On a weekly basis, I am told a story by a parent of child with special education needs which they are convinced is a violation of the law. It usually starts with “and then the special education teacher told me…” and ends with “they can’t do that, can they?” To begin with, “they” can do anything. Whether it is lawful is another matter, and whether, if it is unlawful, a parent can enforce their rights under the IDEA and other protections becomes my job to figure out. But whether it is fair; well, that is another question entirely.
Not all that is unfair, immoral, or unjust is illegal.
Under the special education laws there are simply a number of situations which arise which are incredibly, patently unfair to parents of children with disabilities, and yet they can occur without violating any laws. As in life, not all that is bad is illegal. In my experience as a Connecticut special education attorney, these inherently-wrong-but-legally-permissible matters are what actually most frustrate parents, and give the special education process a very bad reputation.
Some common examples of things that routinely occur in the educational career of children with special needs, which are unfair but not technically illegal, are:
- Having to Review Records On the Spot: When you as the parents attend IEP meetings for your child, you are inundated with dozens of pages of evaluations, progress reports, and draft goals and objectives to review while you simultaneously respond to the oral reports of the staff and try to ask questions. Moments later, you are asked to either agree or disagree with them. AND YET when you bring a 4 page outside OT evaluation to the IEP meeting, the school staff grouse and grumble and the administrators tell you that they can “not possibly” review all of this information on the spot. Pretty disturbing, since you are just parents and they are educational professionals who would presumably be in a better position to quickly absorb professional information, but this is legally permissible.

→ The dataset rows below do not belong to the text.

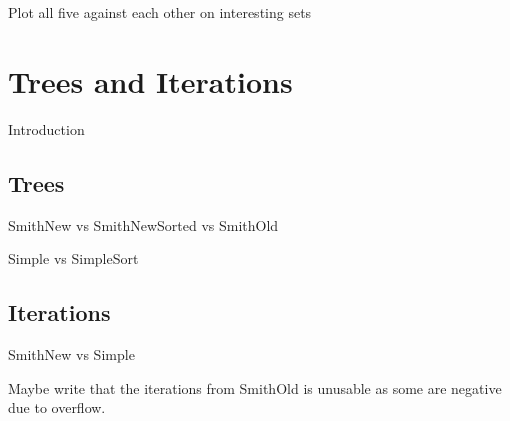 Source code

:Plot all five against each other on interesting sets

\section{Trees and Iterations}
\label{sec:trees-iterations}

Introduction

\subsection{Trees}
\label{sec:trees}

SmithNew vs SmithNewSorted vs SmithOld

Simple vs SimpleSort

\subsection{Iterations}
\label{sec:iterations}

SmithNew vs Simple

Maybe write that the iterations from SmithOld is unusable as some are negative
due to overflow.

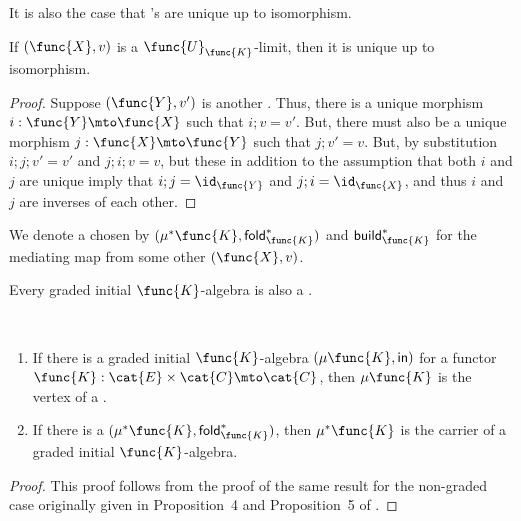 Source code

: \noindent
It is also the case that 's are unique up to isomorphism.
% 
\begin{lemma}
\label{lemma:forgetful_limits_are_unique}
    If $(\func{X},v)$ is a $\func{U}_{\func{K}}$-limit, then it is
    unique up to isomorphism.
\end{lemma}
\begin{proof}
    Suppose $(\func{Y},v')$ is another . Thus, there is a
    unique  morphism $i : \func{Y} \mto \func{X}$ such that
    $i;v = v'$. But, there must also be a unique  morphism $j
    : \func{X} \mto \func{Y}$ such that $j;v' = v$.  But, by
    substitution $i;j;v' = v'$ and $j;i;v = v$, but these in addition
    to the assumption that both $i$ and $j$ are unique imply that $i;j
    = \id_\func{Y}$ and $j;i = \id_\func{X}$, and thus $i$ and $j$ are
    inverses of each other. 
\end{proof}
% 
\noindent
We denote a chosen  by
$(\mu^*\func{K},\mathsf{fold}^*_\func{K})$ and
$\mathsf{build}^*_\func{K}$ for the mediating map from some other
 $(\func{X},v)$.

Every graded initial $\func{K}$-algebra is also a .
% 
\begin{lemma}
\label{lemma:initial_algebras_are_also_limits}
\,\\[-15pt]
\begin{enumerate}[label=\roman*.]
\item If there is a graded initial $\func{K}$-algebra
    $(\mu\func{K},\mathsf{in})$ for a functor $\func{K} : \cat{E}
    \times \cat{C} \mto \cat{C}$, then $\mu\func{K}$ is the vertex of
    a .
\item If there is a 
$(\mu^*\func{K},\mathsf{fold}^*_\func{K})$, then $\mu^*\func{K}$
is the carrier of a graded initial $\func{K}$-algebra.
\end{enumerate}
\end{lemma}
\begin{proof}
This proof follows from the proof of the same result for the
non-graded case originally given in Proposition~4 and Proposition~5 of
\cite{Ghani:2004}.
\end{proof}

- Not Liking the Teacher or Service Provider: This is a big one. I am routinely told by my clients that they do not like a particular service provider or teacher. Sometimes, the parents are able to give me great detail about why, including many a tale of foolish, naive, and sometimes even offensive behavior on the part of the teacher. But “I don’t like the teacher” is not a legal argument. Unless the person is unlicensed, or extraordinary circumstances (like physical abuse) are present, it does not matter, legally, whether or not you like your child’s teacher or occupational and speech pathologists.

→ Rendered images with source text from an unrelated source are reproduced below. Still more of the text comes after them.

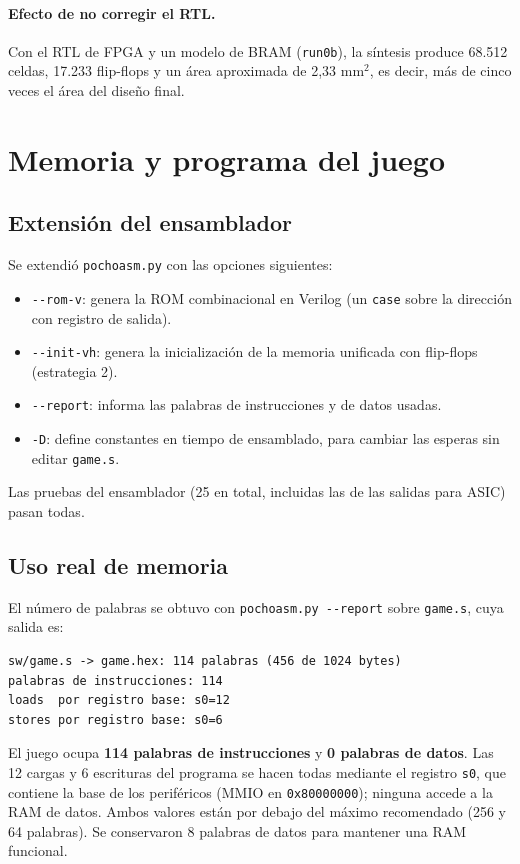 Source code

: \documentclass[11pt,letterpaper]{article}
\newcommand{\code}[1]{\texttt{#1}}
\begin{document}
\paragraph{Efecto de no corregir el RTL.} Con el RTL de FPGA y un modelo de BRAM (\code{run0b}), la síntesis produce 68.512 celdas, 17.233 flip-flops y un área aproximada de 2,33 mm$^2$, es decir, más de cinco veces el área del diseño final.

\section{Memoria y programa del juego}
\label{sec:mem}

\subsection{Extensión del ensamblador}

Se extendió \code{pochoasm.py} con las opciones siguientes:
\begin{itemize}
  \item \code{-{}-rom-v}: genera la ROM combinacional en Verilog (un \code{case} sobre la dirección con registro de salida).
  \item \code{-{}-init-vh}: genera la inicialización de la memoria unificada con flip-flops (estrategia 2).
  \item \code{-{}-report}: informa las palabras de instrucciones y de datos usadas.
  \item \code{-D}: define constantes en tiempo de ensamblado, para cambiar las esperas sin editar \code{game.s}.
\end{itemize}
Las pruebas del ensamblador (25 en total, incluidas las de las salidas para ASIC) pasan todas.

\subsection{Uso real de memoria}

El número de palabras se obtuvo con \code{pochoasm.py -{}-report} sobre \code{game.s}, cuya salida es:
\begin{lstlisting}
sw/game.s -> game.hex: 114 palabras (456 de 1024 bytes)
palabras de instrucciones: 114
loads  por registro base: s0=12
stores por registro base: s0=6
\end{lstlisting}
El juego ocupa \textbf{114 palabras de instrucciones} y \textbf{0 palabras de datos}. Las 12 cargas y 6 escrituras del programa se hacen todas mediante el registro \code{s0}, que contiene la base de los periféricos (MMIO en \code{0x80000000}); ninguna accede a la RAM de datos. Ambos valores están por debajo del máximo recomendado (256 y 64 palabras). Se conservaron 8 palabras de datos para mantener una RAM funcional.
\end{document}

- Failing to evaluate and then insisting on their own evaluators: So often I am contacted by parents who have been expressing their concerns about their child to their school district for years, only to be told that all was just fine. Then, when a crisis erupts or the family has reached their limit and, with an attorney or advocate or very forcefully on their own, the parents request an evaluation of their child by an outside agency, the school district responds by suddenly wanting to do their own testing with their own staff. The very staff who have insisted all along that nothing was wrong. Infuriating, yes. But illegal, no. In most circumstances, school districts have the right to do their own testing before a parent has the right to ask for an Independent Educational Evaluation.
There are many more examples of this nature, and I admit it, they are maddening. But unfortunately, when parents ask me about these scenarios, I have to tell them what is illegal, and what is not. And then I usually tell them that I would appreciate it if they would contact Congress about their concerns the next time the IDEA is up for reauthorization.

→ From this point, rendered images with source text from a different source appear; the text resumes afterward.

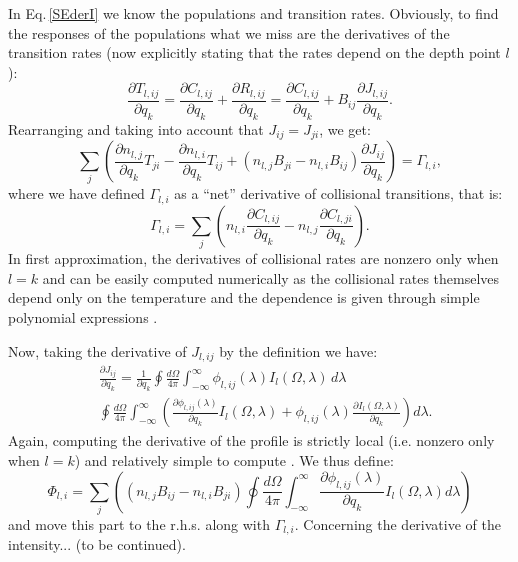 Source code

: \documentclass[referee]{aa}
\begin{document}
In Eq.\,\ref{SEderI} we know the populations and transition rates. Obviously, to find the responses of the populations what we miss are the derivatives of the transition rates (now explicitly stating that the rates depend on the depth point $l$):
\begin{equation}
 \frac{\partial T_{l,ij}}{\partial q_k} = \frac{\partial C_{l,ij}}{\partial q_k} + \frac{\partial R_{l,ij}}{\partial q_k} = \frac{\partial C_{l,ij}}{\partial q_k} + B_{ij} \frac{\partial J_{l,ij}}{\partial q_k}.
\end{equation}
Rearranging and taking into account that $J_{ij} = J_{ji}$, we get:
\begin{equation}
 \sum_j \left ( \frac{\partial n_{l,j}}{\partial q_k} T_{ji} - \frac{\partial n_{l,i}}{\partial q_k} T_{ij} + (n_{l,j}B_{ji} - n_{l,i}B_{ij}) \frac{\partial J_{ij}}{\partial q_k} \right ) = \Gamma_{l,i},
\end{equation}
where we have defined $\Gamma_{l,i}$ as a ``net'' derivative of collisional transitions, that is:
\begin{equation}
 \Gamma_{l,i} = \sum_j (n_{l,i} \frac{\partial C_{l,ij}}{\partial q_k} - n_{l,j} \frac{\partial C_{l,ji}}{\partial q_k}).
\end{equation}
In first approximation, the derivatives of collisional rates are nonzero only when $l=k$ and can be easily computed numerically as the collisional rates themselves depend only on the temperature and the dependence is given through simple polynomial expressions \citep{Mihalasbook}. 

Now, taking the derivative of $J_{l,ij}$ by the definition we have:
\begin{align}
 & \frac{\partial J_{ij}}{\partial q_k} = \frac{1}{\partial q_k} \oint \frac{d\Omega}{4\pi} \int_{-\infty}^{\infty} \phi_{l,ij}(\lambda) I_l(\Omega,\lambda)\,d\lambda \nonumber \\
 & \oint \frac{d\Omega}{4\pi} \int_{-\infty}^{\infty} \left (\frac{\partial\phi_{l,ij}(\lambda)}{\partial q_k} I_l(\Omega,\lambda) +  \phi_{l,ij}(\lambda) \frac{\partial I_l(\Omega,\lambda)}{\partial q_k} \right)d\lambda.
\end{align}
Again, computing the derivative of the profile is strictly local (i.e. nonzero only when $l=k$) and relatively simple to compute \citep[see][]{dtibook}. We thus define:
\begin{equation}
 \Phi_{l,i} = \sum_j \left ( (n_{l,j} B_{ij} - n_{l,i} B_{ji}) \oint \frac{d\Omega}{4\pi} \int_{-\infty}^{\infty} \frac{\partial\phi_{l,ij}(\lambda)}{\partial q_k} I_l(\Omega,\lambda) d\lambda \right )
\end{equation}
and move this part to the r.h.s. along with $\Gamma_{l,i}$. Concerning the derivative of the intensity... (to be continued).
\end{document}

When the imbalance in power presents itself in a scenario where the parent has been wronged by the school district, but has no legal recourse, the result is outrage and demoralization.
For this reason, I would highly encourage school districts to consider the repercussions to the relationship with the family if you routinely provide only the absolute minimal required of you by law, and if you do some of the above simply because, as a matter of law, you can.
Just because you can, doesn’t mean you should.